(Rendered images with source text)
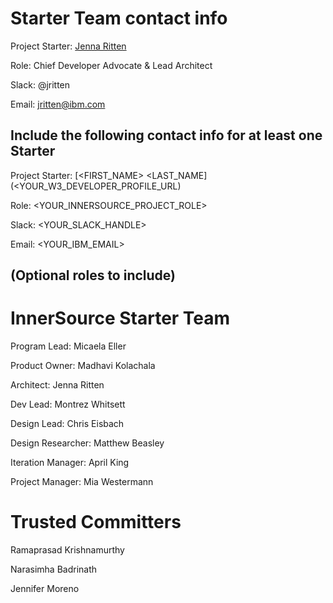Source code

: # Starter Team contact info
Project Starter: [Jenna Ritten](https://developer.ibm.com/profiles/jritten/)

Role: Chief Developer Advocate & Lead Architect

Slack: @jritten

Email: jritten@ibm.com

## Include the following contact info for at least one Starter
Project Starter: [<FIRST_NAME> <LAST_NAME](<YOUR_W3_DEVELOPER_PROFILE_URL)

Role: <YOUR_INNERSOURCE_PROJECT_ROLE>

Slack: <YOUR_SLACK_HANDLE>

Email: <YOUR_IBM_EMAIL>

## (Optional roles to include)
# InnerSource Starter Team
Program Lead: Micaela Eller

Product Owner: Madhavi Kolachala

Architect: Jenna Ritten

Dev Lead: Montrez Whitsett

Design Lead: Chris Eisbach

Design Researcher: Matthew Beasley

Iteration Manager: April King

Project Manager: Mia Westermann

# Trusted Committers
Ramaprasad Krishnamurthy

Narasimha Badrinath

Jennifer Moreno
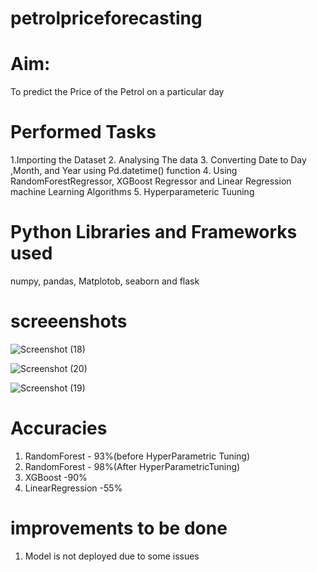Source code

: # petrolpriceforecasting


# Aim: 
To predict the Price of the Petrol on a particular day

# Performed Tasks
1.Importing the Dataset
2. Analysing The data
3. Converting Date to Day ,Month, and Year using Pd.datetime() function
4. Using RandomForestRegressor, XGBoost Regressor and Linear Regression machine Learning Algorithms
5. Hyperparameteric Tuuning

# Python Libraries and Frameworks used
numpy, pandas, Matplotob, seaborn and flask

# screeenshots


![Screenshot (18)](https://github.com/Niranjankoppala/petrolpriceforecasting/assets/103758678/559453c8-2a44-4e8f-8934-1c9147032fb6)



![Screenshot (20)](https://github.com/Niranjankoppala/petrolpriceforecasting/assets/103758678/5cae78cd-618d-4cf9-a437-e6e75be85982)



![Screenshot (19)](https://github.com/Niranjankoppala/petrolpriceforecasting/assets/103758678/256e2d6b-8cef-4b86-aff4-0aed5dc48e7a)


# Accuracies
1. RandomForest - 93%(before HyperParametric Tuning)
2. RandomForest - 98%(After HyperParametricTuning)
3. XGBoost -90%
4. LinearRegression -55%

# improvements to be done
1. Model is not deployed due to some issues
   
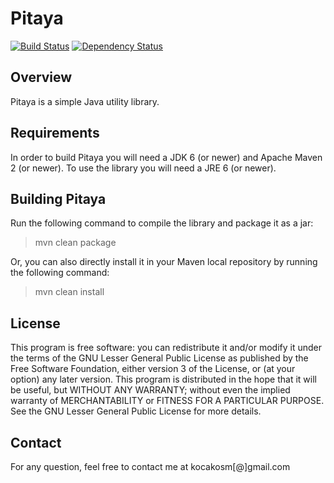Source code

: Pitaya
======

[![Build Status](https://secure.travis-ci.org/kocakosm/pitaya.png?branch=master)](http://travis-ci.org/kocakosm/pitaya) [![Dependency Status](https://www.versioneye.com/user/projects/52f3a3a1ec1375381f000083/badge.png)](https://www.versioneye.com/user/projects/52f3a3a1ec1375381f000083)


Overview
--------

Pitaya is a simple Java utility library.


Requirements
------------

In order to build Pitaya you will need a JDK 6 (or newer) and Apache Maven 2
(or newer).
To use the library you will need a JRE 6 (or newer).


Building Pitaya
---------------

Run the following command to compile the library and package it as a jar:

> mvn clean package

Or, you can also directly install it in your Maven local repository by running
the following command:

> mvn clean install


License
-------

This program is free software: you can redistribute it and/or modify it under
the terms of the GNU Lesser General Public License as published by the Free
Software Foundation, either version 3 of the License, or (at your option) any
later version.
This program is distributed in the hope that it will be useful, but WITHOUT ANY
WARRANTY; without even the implied warranty of MERCHANTABILITY or FITNESS FOR A
PARTICULAR PURPOSE. See the GNU Lesser General Public License for more details.


Contact
-------

For any question, feel free to contact me at kocakosm[@]gmail.com

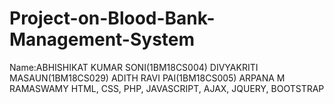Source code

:# Project-on-Blood-Bank-Management-System
Name:ABHISHIKAT KUMAR SONI(1BM18CS004)
     DIVYAKRITI MASAUN(1BM18CS029)
     ADITH RAVI PAI(1BM18CS005)
     ARPANA M RAMASWAMY
HTML, CSS, PHP, JAVASCRIPT, AJAX, JQUERY, BOOTSTRAP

**What you need to do**: Copy the data exactly. Pictures do not belong in the copy.

**Exercise response**:
Source code

: # Starter Team contact info
Project Starter: [Jenna Ritten](https://developer.ibm.com/profiles/jritten/)

Role: Chief Developer Advocate & Lead Architect

Slack: @jritten

Email: jritten@ibm.com

## Include the following contact info for at least one Starter
Project Starter: [<FIRST_NAME> <LAST_NAME](<YOUR_W3_DEVELOPER_PROFILE_URL)

Role: <YOUR_INNERSOURCE_PROJECT_ROLE>

Slack: <YOUR_SLACK_HANDLE>

Email: <YOUR_IBM_EMAIL>

## (Optional roles to include)
# InnerSource Starter Team
Program Lead: Micaela Eller

Product Owner: Madhavi Kolachala

Architect: Jenna Ritten

Dev Lead: Montrez Whitsett

Design Lead: Chris Eisbach

Design Researcher: Matthew Beasley

Iteration Manager: April King

Project Manager: Mia Westermann

# Trusted Committers
Ramaprasad Krishnamurthy

Narasimha Badrinath

Jennifer Moreno
Source code

: # petrolpriceforecasting


# Aim: 
To predict the Price of the Petrol on a particular day

# Performed Tasks
1.Importing the Dataset
2. Analysing The data
3. Converting Date to Day ,Month, and Year using Pd.datetime() function
4. Using RandomForestRegressor, XGBoost Regressor and Linear Regression machine Learning Algorithms
5. Hyperparameteric Tuuning

# Python Libraries and Frameworks used
numpy, pandas, Matplotob, seaborn and flask

# screeenshots


![Screenshot (18)](https://github.com/Niranjankoppala/petrolpriceforecasting/assets/103758678/559453c8-2a44-4e8f-8934-1c9147032fb6)



![Screenshot (20)](https://github.com/Niranjankoppala/petrolpriceforecasting/assets/103758678/5cae78cd-618d-4cf9-a437-e6e75be85982)



![Screenshot (19)](https://github.com/Niranjankoppala/petrolpriceforecasting/assets/103758678/256e2d6b-8cef-4b86-aff4-0aed5dc48e7a)


# Accuracies
1. RandomForest - 93%(before HyperParametric Tuning)
2. RandomForest - 98%(After HyperParametricTuning)
3. XGBoost -90%
4. LinearRegression -55%

# improvements to be done
1. Model is not deployed due to some issues
   
Source code

: Pitaya
======

[![Build Status](https://secure.travis-ci.org/kocakosm/pitaya.png?branch=master)](http://travis-ci.org/kocakosm/pitaya) [![Dependency Status](https://www.versioneye.com/user/projects/52f3a3a1ec1375381f000083/badge.png)](https://www.versioneye.com/user/projects/52f3a3a1ec1375381f000083)


Overview
--------

Pitaya is a simple Java utility library.


Requirements
------------

In order to build Pitaya you will need a JDK 6 (or newer) and Apache Maven 2
(or newer).
To use the library you will need a JRE 6 (or newer).


Building Pitaya
---------------

Run the following command to compile the library and package it as a jar:

> mvn clean package

Or, you can also directly install it in your Maven local repository by running
the following command:

> mvn clean install


License
-------

This program is free software: you can redistribute it and/or modify it under
the terms of the GNU Lesser General Public License as published by the Free
Software Foundation, either version 3 of the License, or (at your option) any
later version.
This program is distributed in the hope that it will be useful, but WITHOUT ANY
WARRANTY; without even the implied warranty of MERCHANTABILITY or FITNESS FOR A
PARTICULAR PURPOSE. See the GNU Lesser General Public License for more details.


Contact
-------

For any question, feel free to contact me at kocakosm[@]gmail.com

Source code

:# Project-on-Blood-Bank-Management-System
Name:ABHISHIKAT KUMAR SONI(1BM18CS004)
     DIVYAKRITI MASAUN(1BM18CS029)
     ADITH RAVI PAI(1BM18CS005)
     ARPANA M RAMASWAMY
HTML, CSS, PHP, JAVASCRIPT, AJAX, JQUERY, BOOTSTRAP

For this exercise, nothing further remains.